O
Che
e a economia mundial
As investigações quanto ao pensamento de Ernesto
Che
Guevara sobre a economia são numerosas, mas raras são aquelas
que abordam a sua dimensão respeitante à economia mundial
[1]
. De facto, este aspecto é frequentemente deixado de lado, relegado a um
plano secundário em relação às
posições que ele exprimiu a propósito da política
internacional e portanto também compreendido até mesmo
manipulado, tanto para opô-lo artificialmente a Fidel Castro como para
virá-lo contra a URSS.
O
Che
não era economista (de formação académica); talvez
tenha sido isto que lhe permitiu pensar tomando vias heterodoxas, recolocar em
causa
verdades estabelecidas em economia, aventurar-se em reflexões originais
e corajosas na época. A realidade das suas responsabilidades no seio da
direcção da revolução cubana (comandante militar,
dirigente do Banco Central, ministro da Indústria, ...) obrigou-o a
articular, nesta dimensão internacional, a dimensão nacional das
questões estudadas. Seu pensamento sobre a política internacional
não pode ser separado daquele sobre a economia mundial.
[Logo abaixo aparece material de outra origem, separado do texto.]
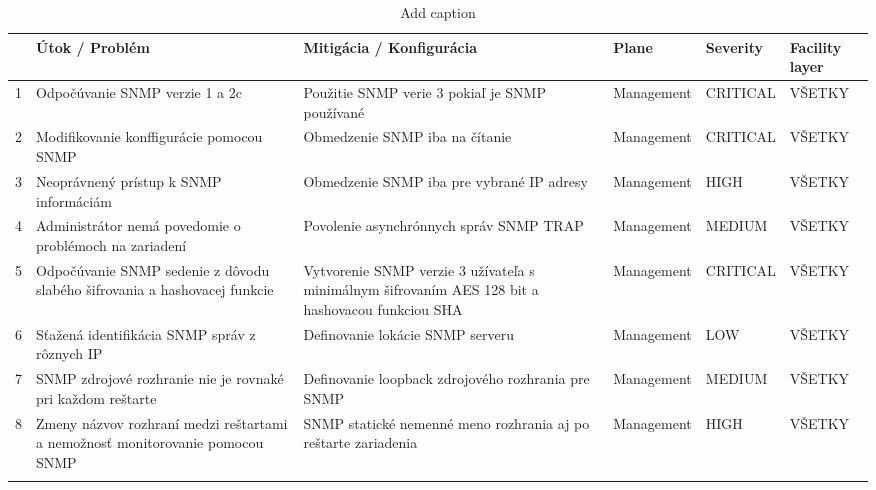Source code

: \begin{longtable}[htbp]{c|p{11.43em}|p{12.215em}|p{7.215em}|p{4.215em}|p{6.57em}}
  \centering
    \hline
    \multicolumn{1}{p{4.215em}|}{Poradové číslo} & Útok / Problém & Mitigácia / Konfigurácia & Plane & Severity\newline{} & Facility layer \bigstrut\\
    \hline
    1 & Odpočúvanie SNMP verzie 1 a 2c & Použitie SNMP verie 3 pokiaľ je SNMP používané & Management & CRITICAL & VŠETKY \bigstrut[t]\\
    \rowcolor[rgb]{ .933,  .933,  .933} 2 & Modifikovanie konffigurácie pomocou SNMP & Obmedzenie SNMP iba na čítanie & Management & CRITICAL & VŠETKY \\
    3 & Neoprávnený prístup k SNMP informáciám & Obmedzenie SNMP iba pre vybrané IP adresy & Management & HIGH & VŠETKY \\
    \rowcolor[rgb]{ .933,  .933,  .933} 4 & Administrátor nemá povedomie o problémoch na zariadení & Povolenie asynchrónnych správ SNMP TRAP & Management & MEDIUM & VŠETKY \\
    5 & Odpočúvanie SNMP sedenie z dôvodu slabého šifrovania a hashovacej  funkcie & Vytvorenie SNMP verzie 3 užívateľa s minimálnym šifrovaním AES 128 bit a hashovacou funkciou SHA & Management & CRITICAL & VŠETKY \\
    \rowcolor[rgb]{ .933,  .933,  .933} 6 & Sťažená identifikácia SNMP správ z rôznych IP & Definovanie lokácie SNMP serveru & Management & LOW & VŠETKY \\
    7 & SNMP zdrojové rozhranie nie je rovnaké pri každom reštarte & Definovanie loopback zdrojového rozhrania pre SNMP & Management & MEDIUM & VŠETKY \\
    \rowcolor[rgb]{ .933,  .933,  .933} 8 & Zmeny názvov rozhraní medzi reštartami a nemožnosť monitorovanie pomocou SNMP & SNMP statické nemenné meno rozhrania aj po reštarte zariadenia & Management & HIGH & VŠETKY \\
    \caption{Add caption}
  \label{tab:addlabel}%
\end{longtable}%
Comecemos por um ponto crucial: o
Che
apoia-se, nos seus raciocínios, sobre o aparelho
teórico-prático do marxismo-leninismo. Ele era, agrade-se ou
não, comunista. Mas ele manifestou muito cedo uma certa
inquietação face à insuficiência do socialismo
realmente existentes para desenvolver seus próprios mecanismos
económicos para reforçar a sua posição na
competição que lhe impunha o sistema capitalista, dominante
à escala mundial. Ele disse certa vez: "pertenço pela minha
formação ideológica ao campo dos que pensam que a
solução para os problemas do mundo encontra-se atrás da
cortina de ferro". Mas não hesita em criticar a
utilização não crítica de relações
mercantis e monetárias no quadro das reformas postas em
acção na URSS na década de 1960 como igualmente
também o fez Fidel, por exemplo, no seu discurso do 6º
aniversário da revolução cubana (1965). É nesta
óptica que é preciso interpretar os apelos lançados pelo
Che
aos países socialistas para apoiarem os países do Terceiro Mundo
e para formarem em conjunto uma frente comum, a fim de modificar as
relações de forças mundiais em favor do bloco
progressista, em particular para fornecer aos países que acederam
à independência os meios de disporem de um escudo de
protecção face à agressividade do imperialismo.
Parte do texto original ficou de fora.